__What the task asks__
Set down each entry below exactly as it stands.

__Listed entries__
####
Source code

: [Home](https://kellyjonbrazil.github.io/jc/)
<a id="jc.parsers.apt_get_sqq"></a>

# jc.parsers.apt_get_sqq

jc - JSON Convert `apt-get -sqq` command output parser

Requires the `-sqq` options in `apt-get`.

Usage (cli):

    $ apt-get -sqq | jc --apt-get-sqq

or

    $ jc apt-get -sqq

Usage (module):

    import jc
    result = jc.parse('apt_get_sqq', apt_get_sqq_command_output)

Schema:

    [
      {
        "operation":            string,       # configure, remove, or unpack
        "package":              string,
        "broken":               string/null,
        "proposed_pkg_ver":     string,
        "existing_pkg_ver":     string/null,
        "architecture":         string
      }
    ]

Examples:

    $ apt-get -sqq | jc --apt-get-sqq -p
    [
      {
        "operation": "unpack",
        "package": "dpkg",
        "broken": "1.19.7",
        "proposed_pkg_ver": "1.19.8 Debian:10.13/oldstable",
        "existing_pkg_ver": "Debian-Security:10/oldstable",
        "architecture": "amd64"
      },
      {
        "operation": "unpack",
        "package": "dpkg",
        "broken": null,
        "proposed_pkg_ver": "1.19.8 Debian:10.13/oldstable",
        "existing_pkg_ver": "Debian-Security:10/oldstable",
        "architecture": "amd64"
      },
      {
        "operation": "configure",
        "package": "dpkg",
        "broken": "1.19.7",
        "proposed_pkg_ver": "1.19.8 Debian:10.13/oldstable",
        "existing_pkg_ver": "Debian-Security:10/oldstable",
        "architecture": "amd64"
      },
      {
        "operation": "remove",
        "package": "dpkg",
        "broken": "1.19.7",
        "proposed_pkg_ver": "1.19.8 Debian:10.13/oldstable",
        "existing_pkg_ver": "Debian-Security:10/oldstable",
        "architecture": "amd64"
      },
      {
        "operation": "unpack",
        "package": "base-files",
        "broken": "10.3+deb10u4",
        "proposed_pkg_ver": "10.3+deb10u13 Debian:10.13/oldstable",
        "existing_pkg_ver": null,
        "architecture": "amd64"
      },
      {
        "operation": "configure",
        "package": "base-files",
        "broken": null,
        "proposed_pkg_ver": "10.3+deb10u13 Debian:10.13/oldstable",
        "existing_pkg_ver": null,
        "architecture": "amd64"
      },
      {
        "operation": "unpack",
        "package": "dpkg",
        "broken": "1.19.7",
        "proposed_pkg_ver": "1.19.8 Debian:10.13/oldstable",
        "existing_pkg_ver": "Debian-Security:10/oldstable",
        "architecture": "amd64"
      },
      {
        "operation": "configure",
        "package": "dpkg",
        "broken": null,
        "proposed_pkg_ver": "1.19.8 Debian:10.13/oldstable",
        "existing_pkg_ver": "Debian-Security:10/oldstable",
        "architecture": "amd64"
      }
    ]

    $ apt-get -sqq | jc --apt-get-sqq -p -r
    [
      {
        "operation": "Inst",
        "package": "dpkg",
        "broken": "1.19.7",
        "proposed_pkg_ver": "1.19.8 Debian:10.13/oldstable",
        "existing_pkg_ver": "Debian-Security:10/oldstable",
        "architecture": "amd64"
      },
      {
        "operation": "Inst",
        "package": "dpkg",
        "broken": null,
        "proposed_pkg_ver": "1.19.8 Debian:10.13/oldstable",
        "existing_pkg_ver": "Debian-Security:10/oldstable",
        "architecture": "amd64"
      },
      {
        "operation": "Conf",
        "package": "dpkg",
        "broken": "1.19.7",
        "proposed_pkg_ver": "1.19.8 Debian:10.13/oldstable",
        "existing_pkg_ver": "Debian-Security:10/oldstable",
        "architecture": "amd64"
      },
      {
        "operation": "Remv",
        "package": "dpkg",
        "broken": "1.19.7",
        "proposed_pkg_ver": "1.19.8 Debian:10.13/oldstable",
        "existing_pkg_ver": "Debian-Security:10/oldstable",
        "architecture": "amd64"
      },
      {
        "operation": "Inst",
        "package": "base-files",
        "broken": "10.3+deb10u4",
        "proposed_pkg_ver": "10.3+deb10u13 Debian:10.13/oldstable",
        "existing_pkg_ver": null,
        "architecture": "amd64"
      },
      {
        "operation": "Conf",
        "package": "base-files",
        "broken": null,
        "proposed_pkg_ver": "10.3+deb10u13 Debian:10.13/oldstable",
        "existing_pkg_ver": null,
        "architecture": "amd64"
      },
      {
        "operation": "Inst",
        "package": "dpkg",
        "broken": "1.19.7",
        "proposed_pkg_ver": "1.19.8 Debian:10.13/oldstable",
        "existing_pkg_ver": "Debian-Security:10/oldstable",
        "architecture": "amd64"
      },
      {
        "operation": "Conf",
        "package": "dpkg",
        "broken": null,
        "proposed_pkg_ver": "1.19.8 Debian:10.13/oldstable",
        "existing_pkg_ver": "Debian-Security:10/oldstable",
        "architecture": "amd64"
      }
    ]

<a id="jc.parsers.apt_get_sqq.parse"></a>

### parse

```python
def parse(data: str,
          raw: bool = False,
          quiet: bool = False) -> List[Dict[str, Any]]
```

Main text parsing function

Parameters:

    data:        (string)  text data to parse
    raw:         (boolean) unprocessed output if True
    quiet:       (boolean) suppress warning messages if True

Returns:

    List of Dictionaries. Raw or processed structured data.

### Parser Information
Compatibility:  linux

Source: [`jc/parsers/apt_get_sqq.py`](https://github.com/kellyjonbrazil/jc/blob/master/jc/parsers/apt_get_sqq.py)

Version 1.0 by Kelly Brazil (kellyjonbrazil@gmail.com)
####
__Output for this task__
Source code

: [Home](https://kellyjonbrazil.github.io/jc/)
<a id="jc.parsers.apt_get_sqq"></a>

# jc.parsers.apt_get_sqq

jc - JSON Convert `apt-get -sqq` command output parser

Requires the `-sqq` options in `apt-get`.

Usage (cli):

    $ apt-get -sqq | jc --apt-get-sqq

or

    $ jc apt-get -sqq

Usage (module):

    import jc
    result = jc.parse('apt_get_sqq', apt_get_sqq_command_output)

Schema:

    [
      {
        "operation":            string,       # configure, remove, or unpack
        "package":              string,
        "broken":               string/null,
        "proposed_pkg_ver":     string,
        "existing_pkg_ver":     string/null,
        "architecture":         string
      }
    ]

Examples:

    $ apt-get -sqq | jc --apt-get-sqq -p
    [
      {
        "operation": "unpack",
        "package": "dpkg",
        "broken": "1.19.7",
        "proposed_pkg_ver": "1.19.8 Debian:10.13/oldstable",
        "existing_pkg_ver": "Debian-Security:10/oldstable",
        "architecture": "amd64"
      },
      {
        "operation": "unpack",
        "package": "dpkg",
        "broken": null,
        "proposed_pkg_ver": "1.19.8 Debian:10.13/oldstable",
        "existing_pkg_ver": "Debian-Security:10/oldstable",
        "architecture": "amd64"
      },
      {
        "operation": "configure",
        "package": "dpkg",
        "broken": "1.19.7",
        "proposed_pkg_ver": "1.19.8 Debian:10.13/oldstable",
        "existing_pkg_ver": "Debian-Security:10/oldstable",
        "architecture": "amd64"
      },
      {
        "operation": "remove",
        "package": "dpkg",
        "broken": "1.19.7",
        "proposed_pkg_ver": "1.19.8 Debian:10.13/oldstable",
        "existing_pkg_ver": "Debian-Security:10/oldstable",
        "architecture": "amd64"
      },
      {
        "operation": "unpack",
        "package": "base-files",
        "broken": "10.3+deb10u4",
        "proposed_pkg_ver": "10.3+deb10u13 Debian:10.13/oldstable",
        "existing_pkg_ver": null,
        "architecture": "amd64"
      },
      {
        "operation": "configure",
        "package": "base-files",
        "broken": null,
        "proposed_pkg_ver": "10.3+deb10u13 Debian:10.13/oldstable",
        "existing_pkg_ver": null,
        "architecture": "amd64"
      },
      {
        "operation": "unpack",
        "package": "dpkg",
        "broken": "1.19.7",
        "proposed_pkg_ver": "1.19.8 Debian:10.13/oldstable",
        "existing_pkg_ver": "Debian-Security:10/oldstable",
        "architecture": "amd64"
      },
      {
        "operation": "configure",
        "package": "dpkg",
        "broken": null,
        "proposed_pkg_ver": "1.19.8 Debian:10.13/oldstable",
        "existing_pkg_ver": "Debian-Security:10/oldstable",
        "architecture": "amd64"
      }
    ]

    $ apt-get -sqq | jc --apt-get-sqq -p -r
    [
      {
        "operation": "Inst",
        "package": "dpkg",
        "broken": "1.19.7",
        "proposed_pkg_ver": "1.19.8 Debian:10.13/oldstable",
        "existing_pkg_ver": "Debian-Security:10/oldstable",
        "architecture": "amd64"
      },
      {
        "operation": "Inst",
        "package": "dpkg",
        "broken": null,
        "proposed_pkg_ver": "1.19.8 Debian:10.13/oldstable",
        "existing_pkg_ver": "Debian-Security:10/oldstable",
        "architecture": "amd64"
      },
      {
        "operation": "Conf",
        "package": "dpkg",
        "broken": "1.19.7",
        "proposed_pkg_ver": "1.19.8 Debian:10.13/oldstable",
        "existing_pkg_ver": "Debian-Security:10/oldstable",
        "architecture": "amd64"
      },
      {
        "operation": "Remv",
        "package": "dpkg",
        "broken": "1.19.7",
        "proposed_pkg_ver": "1.19.8 Debian:10.13/oldstable",
        "existing_pkg_ver": "Debian-Security:10/oldstable",
        "architecture": "amd64"
      },
      {
        "operation": "Inst",
        "package": "base-files",
        "broken": "10.3+deb10u4",
        "proposed_pkg_ver": "10.3+deb10u13 Debian:10.13/oldstable",
        "existing_pkg_ver": null,
        "architecture": "amd64"
      },
      {
        "operation": "Conf",
        "package": "base-files",
        "broken": null,
        "proposed_pkg_ver": "10.3+deb10u13 Debian:10.13/oldstable",
        "existing_pkg_ver": null,
        "architecture": "amd64"
      },
      {
        "operation": "Inst",
        "package": "dpkg",
        "broken": "1.19.7",
        "proposed_pkg_ver": "1.19.8 Debian:10.13/oldstable",
        "existing_pkg_ver": "Debian-Security:10/oldstable",
        "architecture": "amd64"
      },
      {
        "operation": "Conf",
        "package": "dpkg",
        "broken": null,
        "proposed_pkg_ver": "1.19.8 Debian:10.13/oldstable",
        "existing_pkg_ver": "Debian-Security:10/oldstable",
        "architecture": "amd64"
      }
    ]

<a id="jc.parsers.apt_get_sqq.parse"></a>

### parse

```python
def parse(data: str,
          raw: bool = False,
          quiet: bool = False) -> List[Dict[str, Any]]
```

Main text parsing function

Parameters:

    data:        (string)  text data to parse
    raw:         (boolean) unprocessed output if True
    quiet:       (boolean) suppress warning messages if True

Returns:

    List of Dictionaries. Raw or processed structured data.

### Parser Information
Compatibility:  linux

Source: [`jc/parsers/apt_get_sqq.py`](https://github.com/kellyjonbrazil/jc/blob/master/jc/parsers/apt_get_sqq.py)

Version 1.0 by Kelly Brazil (kellyjonbrazil@gmail.com)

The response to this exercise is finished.